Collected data
BEGIN
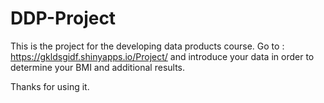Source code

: DDP-Project
===========
This is the project for the developing data products course. 
Go to : https://gkldsgidf.shinyapps.io/Project/
and introduce your data in order to determine your BMI and additional results.

Thanks for using it.
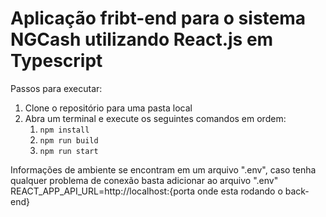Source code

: # Aplicação fribt-end para o sistema NGCash utilizando React.js em Typescript
Passos para executar:

1. Clone o repositório para uma pasta local
2. Abra um terminal e execute os seguintes comandos em ordem:
    1. `npm install`
    2. `npm run build`
    3. `npm run start`

Informações de ambiente se encontram em um arquivo ".env", caso tenha qualquer problema de conexão basta adicionar ao arquivo ".env" REACT_APP_API_URL=http://localhost:{porta onde esta rodando o back-end}

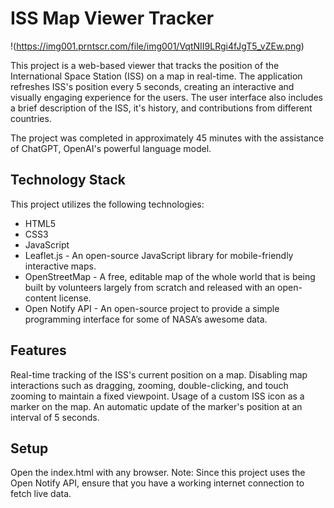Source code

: # ISS Map Viewer Tracker

!(https://img001.prntscr.com/file/img001/VqtNII9LRgi4fJgT5_vZEw.png)

This project is a web-based viewer that tracks the position of the International Space Station (ISS) on a map in real-time. The application refreshes ISS's position every 5 seconds, creating an interactive and visually engaging experience for the users. The user interface also includes a brief description of the ISS, it's history, and contributions from different countries.

The project was completed in approximately 45 minutes with the assistance of ChatGPT, OpenAI's powerful language model.

## Technology Stack
This project utilizes the following technologies:

* HTML5
* CSS3
* JavaScript
* Leaflet.js - An open-source JavaScript library for mobile-friendly interactive maps.
* OpenStreetMap - A free, editable map of the whole world that is being built by volunteers largely from scratch and released with an open-content license.
* Open Notify API - An open-source project to provide a simple programming interface for some of NASA’s awesome data.

## Features
Real-time tracking of the ISS's current position on a map.
Disabling map interactions such as dragging, zooming, double-clicking, and touch zooming to maintain a fixed viewpoint.
Usage of a custom ISS icon as a marker on the map.
An automatic update of the marker's position at an interval of 5 seconds.

## Setup
Open the index.html with any browser.
Note: Since this project uses the Open Notify API, ensure that you have a working internet connection to fetch live data.
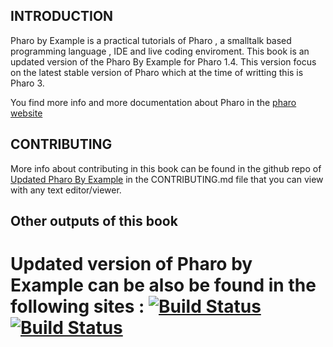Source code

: 
INTRODUCTION
------------

Pharo by Example is a practical tutorials of Pharo , a smalltalk based
programming language , IDE and live coding enviroment. This book is an updated
version of the Pharo By Example for Pharo 1.4. This version focus on the latest
stable version of Pharo which at the time of writting this is Pharo 3.

You find more info and more documentation about Pharo in the
[pharo website](http://pharo.org/)

CONTRIBUTING
-----------
More info about contributing in this book can be found in the github repo of
[Updated Pharo By Example](https://github.com/SquareBracketAssociates/UpdatedPharoByExample)
in the CONTRIBUTING.md file that you can view with any text editor/viewer.

Other outputs of this book
---------------------------

Updated version of Pharo by Example can be also be found in the following sites
:  [![Build Status](https://ci.inria.fr/pharo-contribution/buildStatus/icon?job=UpdatedPharoByExample)](https://ci.inria.fr/pharo-contribution/job/UpdatedPharoByExample/) [![Build Status](https://travis-ci.org/SquareBracketAssociates/UpdatedPharoByExample.svg?branch=master)](https://travis-ci.org/SquareBracketAssociates/UpdatedPharoByExample)
====================
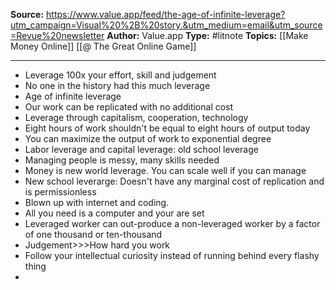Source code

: **Source:** https://www.value.app/feed/the-age-of-infinite-leverage?utm_campaign=Visual%20%2B%20story.&utm_medium=email&utm_source=Revue%20newsletter
**Author:** Value.app
**Type:** #litnote 
**Topics:** [[Make Money Online]] [[@ The Great Online Game]]

----
- Leverage 100x your effort, skill and judgement
- No one in the history had this much leverage
- Age of infinite leverage 
- Our work can be replicated with no additional cost
- Leverage through capitalism, cooperation, technology
- Eight hours of work shouldn't be equal to eight hours of output today
- You can maximize the output of work to exponential degree
- Labor leverage and capital leverage: old school leverage
- Managing people is messy, many skills needed
- Money is new world leverage. You can scale well if you can manage 
- New school leverarge: Doesn't have any marginal cost of replication and is permissionless
- Blown up with internet and coding. 
- All you need is a computer and your are set
- Leveraged worker can out-produce a non-leveraged worker by a factor of one thousand or ten-thousand
- Judgement>>>How hard you work
- Follow your intellectual curiosity instead of running behind every flashy thing
- 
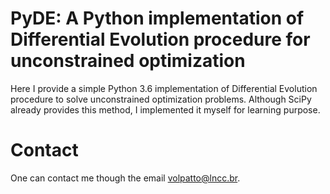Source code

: # PyDE: A Python implementation of Differential Evolution procedure for unconstrained optimization

Here I provide a simple Python 3.6 implementation of Differential Evolution procedure to solve unconstrained optimization problems.
Although SciPy already provides this method, I implemented it myself for learning purpose.

# Contact

One can contact me though the email <volpatto@lncc.br>.
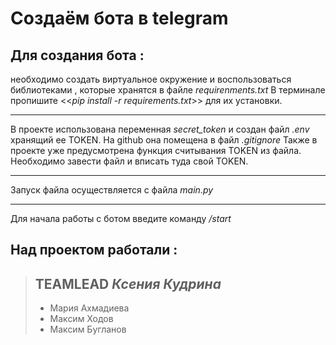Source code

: Создаём бота в telegram
=======================


## Для создания бота :
необходимо создать виртуальное окружение и воспользоваться библиотеками ,
которые хранятся в файле _requirenments.txt_
В терминале пропишите <<_pip install -r requirements.txt_>> для их установки.
____

В проекте использована переменная _secret_token_ и создан файл _.env_ хранящий ее TOKEN. На github она помещена в файл _.gitignore_
Также в проекте уже предусмотрена функция считывания TOKEN из файла. Необходимо завести файл и вписать туда свой TOKEN.
_____

Запуск файла осуществляется с файла _main.py_
___

Для начала работы с ботом введите команду _/start_



##  Над проектом работали :

> ## TEAMLEAD **_Ксения Кудрина_**
>* Мария Ахмадиева
>* Максим Ходов
>* Максим Бугланов
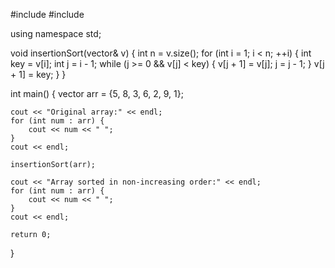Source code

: #include <vector>
#include <iostream>

using namespace std;

void insertionSort(vector<int>& v) {
    int n = v.size();
    for (int i = 1; i < n; ++i) {
        int key = v[i];
        int j = i - 1;
        while (j >= 0 && v[j] < key) {
            v[j + 1] = v[j];
            j = j - 1;
        }
        v[j + 1] = key;
    }
}

int main() {
    vector<int> arr = {5, 8, 3, 6, 2, 9, 1};

    cout << "Original array:" << endl;
    for (int num : arr) {
        cout << num << " ";
    }
    cout << endl;

    insertionSort(arr);

    cout << "Array sorted in non-increasing order:" << endl;
    for (int num : arr) {
        cout << num << " ";
    }
    cout << endl;

    return 0;
}

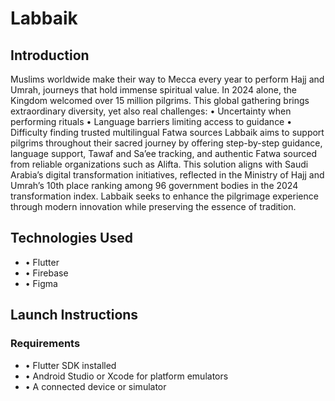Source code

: # Labbaik

## Introduction
Muslims worldwide make their way to Mecca every year to perform Hajj and Umrah, journeys that hold immense spiritual value. In 2024 alone, the Kingdom welcomed over 15 million pilgrims. This global gathering brings extraordinary diversity, yet also real challenges:
• Uncertainty when performing rituals
• Language barriers limiting access to guidance
• Difficulty finding trusted multilingual Fatwa sources
Labbaik aims to support pilgrims throughout their sacred journey by offering step-by-step guidance, language support, Tawaf and Sa’ee tracking, and authentic Fatwa sourced from reliable organizations such as Alifta. This solution aligns with Saudi Arabia’s digital transformation initiatives, reflected in the Ministry of Hajj and Umrah’s 10th place ranking among 96 government bodies in the 2024 transformation index.
Labbaik seeks to enhance the pilgrimage experience through modern innovation while preserving the essence of tradition.

## Technologies Used
- • Flutter 
- • Firebase
- • Figma

## Launch Instructions
### Requirements
- • Flutter SDK installed
- • Android Studio or Xcode for platform emulators
- • A connected device or simulator
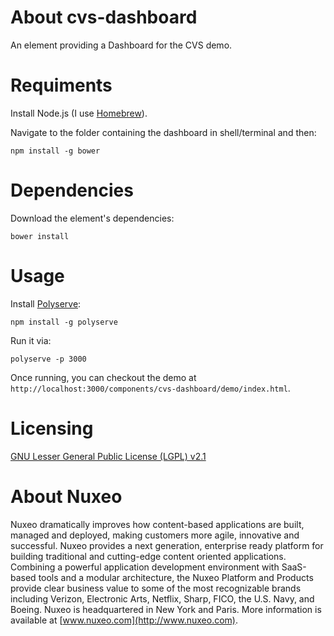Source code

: # About cvs-dashboard

An element providing a Dashboard for the CVS demo.

# Requiments

Install Node.js (I use [Homebrew](http://brew.sh/)).

Navigate to the folder containing the dashboard in shell/terminal and then:

    npm install -g bower

# Dependencies

Download the element's dependencies:

    bower install

# Usage

Install [Polyserve](https://github.com/PolymerLabs/polyserve):

    npm install -g polyserve

Run it via:

    polyserve -p 3000

Once running, you can checkout the demo at `http://localhost:3000/components/cvs-dashboard/demo/index.html`.

# Licensing

[GNU Lesser General Public License (LGPL) v2.1](http://www.gnu.org/licenses/lgpl-2.1.html)

# About Nuxeo

Nuxeo dramatically improves how content-based applications are built, managed and deployed, making customers more agile, innovative and successful. Nuxeo provides a next generation, enterprise ready platform for building traditional and cutting-edge content oriented applications. Combining a powerful application development environment with SaaS-based tools and a modular architecture, the Nuxeo Platform and Products provide clear business value to some of the most recognizable brands including Verizon, Electronic Arts, Netflix, Sharp, FICO, the U.S. Navy, and Boeing. Nuxeo is headquartered in New York and Paris. More information is available at [www.nuxeo.com](http://www.nuxeo.com).
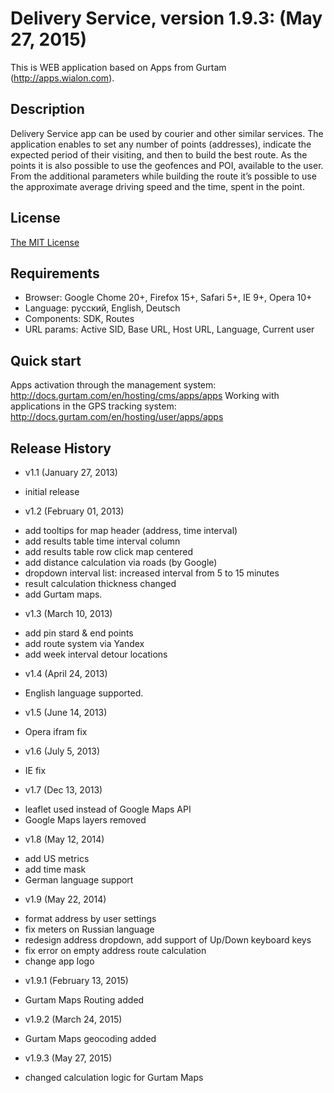 # Delivery Service, version 1.9.3: (May 27, 2015)
This is WEB application based on Apps from Gurtam (http://apps.wialon.com).

## Description
Delivery Service app can be used by courier and other similar services. The application enables to set any number of points (addresses), indicate the expected period of their visiting, and then to build the best route. As the points it is also possible to use the geofences and POI, available to the user.
From the additional parameters while building the route it’s possible to use the approximate average driving speed and the time, spent in the point.

## License
[The MIT License](../master/LICENSE-MIT)

## Requirements
 * Browser: Google Chome 20+, Firefox 15+, Safari 5+, IE 9+, Opera 10+
 * Language: русский, English, Deutsch
 * Components: SDK, Routes
 * URL params: Active SID, Base URL, Host URL, Language, Current user

## Quick start
Apps activation through the management system: http://docs.gurtam.com/en/hosting/cms/apps/apps
Working with applications in the GPS tracking system: http://docs.gurtam.com/en/hosting/user/apps/apps

## Release History
 * v1.1 (January 27, 2013)  
- initial release

 * v1.2 (February 01, 2013)  
- add tooltips for map header (address, time interval)
- add results table time interval column
- add results table row click map centered
- add distance calculation via roads (by Google)
- dropdown interval list: increased interval from 5 to 15 minutes
- result calculation thickness changed
- add Guгtam maps.

 * v1.3 (March 10, 2013)  
- add pin stard & end points
- add route system via Yandex
- add week interval detour locations

 * v1.4 (April 24, 2013)
- English language supported.

 * v1.5 (June 14, 2013)
- Opera ifram fix

 * v1.6 (July 5, 2013)
- IE fix

 * v1.7 (Dec 13, 2013)
- leaflet used instead of Google Maps API
- Google Maps layers removed

 * v1.8 (May 12, 2014)
- add US metrics
- add time mask
- German language support

 * v1.9 (May 22, 2014)
- format address by user settings
- fix meters on Russian language
- redesign address dropdown, add support of Up/Down keyboard keys
- fix error on empty address route calculation
- change app logo

 * v1.9.1 (February 13, 2015)
- Gurtam Maps Routing added

 * v1.9.2 (March 24, 2015)
- Gurtam Maps geocoding added

 * v1.9.3 (May 27, 2015)
- changed calculation logic for Gurtam Maps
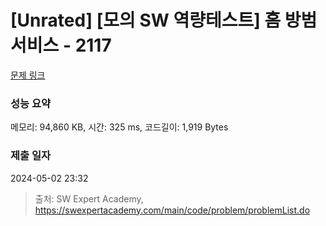 # [Unrated] [모의 SW 역량테스트] 홈 방범 서비스 - 2117 

[문제 링크](https://swexpertacademy.com/main/code/problem/problemDetail.do?contestProbId=AV5V61LqAf8DFAWu) 

### 성능 요약

메모리: 94,860 KB, 시간: 325 ms, 코드길이: 1,919 Bytes

### 제출 일자

2024-05-02 23:32



> 출처: SW Expert Academy, https://swexpertacademy.com/main/code/problem/problemList.do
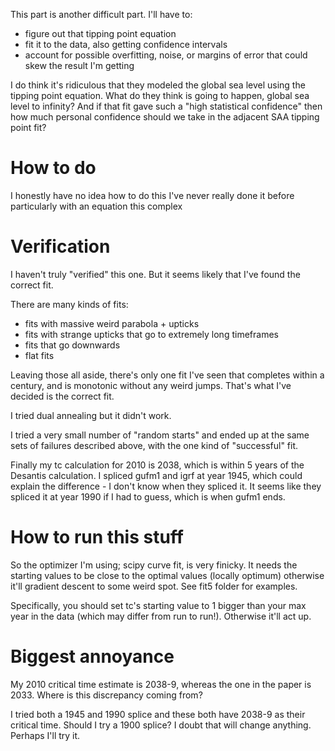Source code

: This part is another difficult part. I'll have to:
- figure out that tipping point equation
- fit it to the data, also getting confidence intervals
- account for possible overfitting, noise, or margins of error that could skew the result I'm getting

I do think it's ridiculous that they modeled the global sea level using the tipping point equation. What do they think is going to happen, global sea level to infinity? And if that fit gave such a "high statistical confidence" then how much personal confidence should we take in the adjacent SAA tipping point fit?

# How to do

I honestly have no idea how to do this I've never really done it before particularly with an equation this complex

# Verification

I haven't truly "verified" this one. But it seems likely that I've found the correct fit.

There are many kinds of fits:
- fits with massive weird parabola + upticks
- fits with strange upticks that go to extremely long timeframes
- fits that go downwards
- flat fits

Leaving those all aside, there's only one fit I've seen that completes within a century, and is monotonic without any weird jumps. That's what I've decided is the correct fit.

I tried dual annealing but it didn't work.

I tried a very small number of "random starts" and ended up at the same sets of failures described above, with the one kind of "successful" fit.

Finally my tc calculation for 2010 is 2038, which is within 5 years of the Desantis calculation. I spliced gufm1 and igrf at year 1945, which could explain the difference - I don't know when they spliced it. It seems like they spliced it at year 1990 if I had to guess, which is when gufm1 ends.

# How to run this stuff

So the optimizer I'm using; scipy curve fit, is very finicky. It needs the starting values to be close to the optimal values (locally optimum) otherwise it'll gradient descent to some weird spot. See fit5 folder for examples.

Specifically, you should set tc's starting value to 1 bigger than your max year in the data (which may differ from run to run!). Otherwise it'll act up.

# Biggest annoyance

My 2010 critical time estimate is 2038-9, whereas the one in the paper is 2033. Where is this discrepancy coming from?

I tried both a 1945 and 1990 splice and these both have 2038-9 as their critical time. Should I try a 1900 splice? I doubt that will change anything. Perhaps I'll try it.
END
### WORK TO COMPLETE
From the line holding "From the additional" to the line holding "- initial release", inclusive, restate each line above exactly as written.

### SOLUTION TO THIS TASK
From the additional parameters while building the route it’s possible to use the approximate average driving speed and the time, spent in the point.

## License
[The MIT License](../master/LICENSE-MIT)

## Requirements
 * Browser: Google Chome 20+, Firefox 15+, Safari 5+, IE 9+, Opera 10+
 * Language: русский, English, Deutsch
 * Components: SDK, Routes
 * URL params: Active SID, Base URL, Host URL, Language, Current user

## Quick start
Apps activation through the management system: http://docs.gurtam.com/en/hosting/cms/apps/apps
Working with applications in the GPS tracking system: http://docs.gurtam.com/en/hosting/user/apps/apps

## Release History
 * v1.1 (January 27, 2013)  
- initial release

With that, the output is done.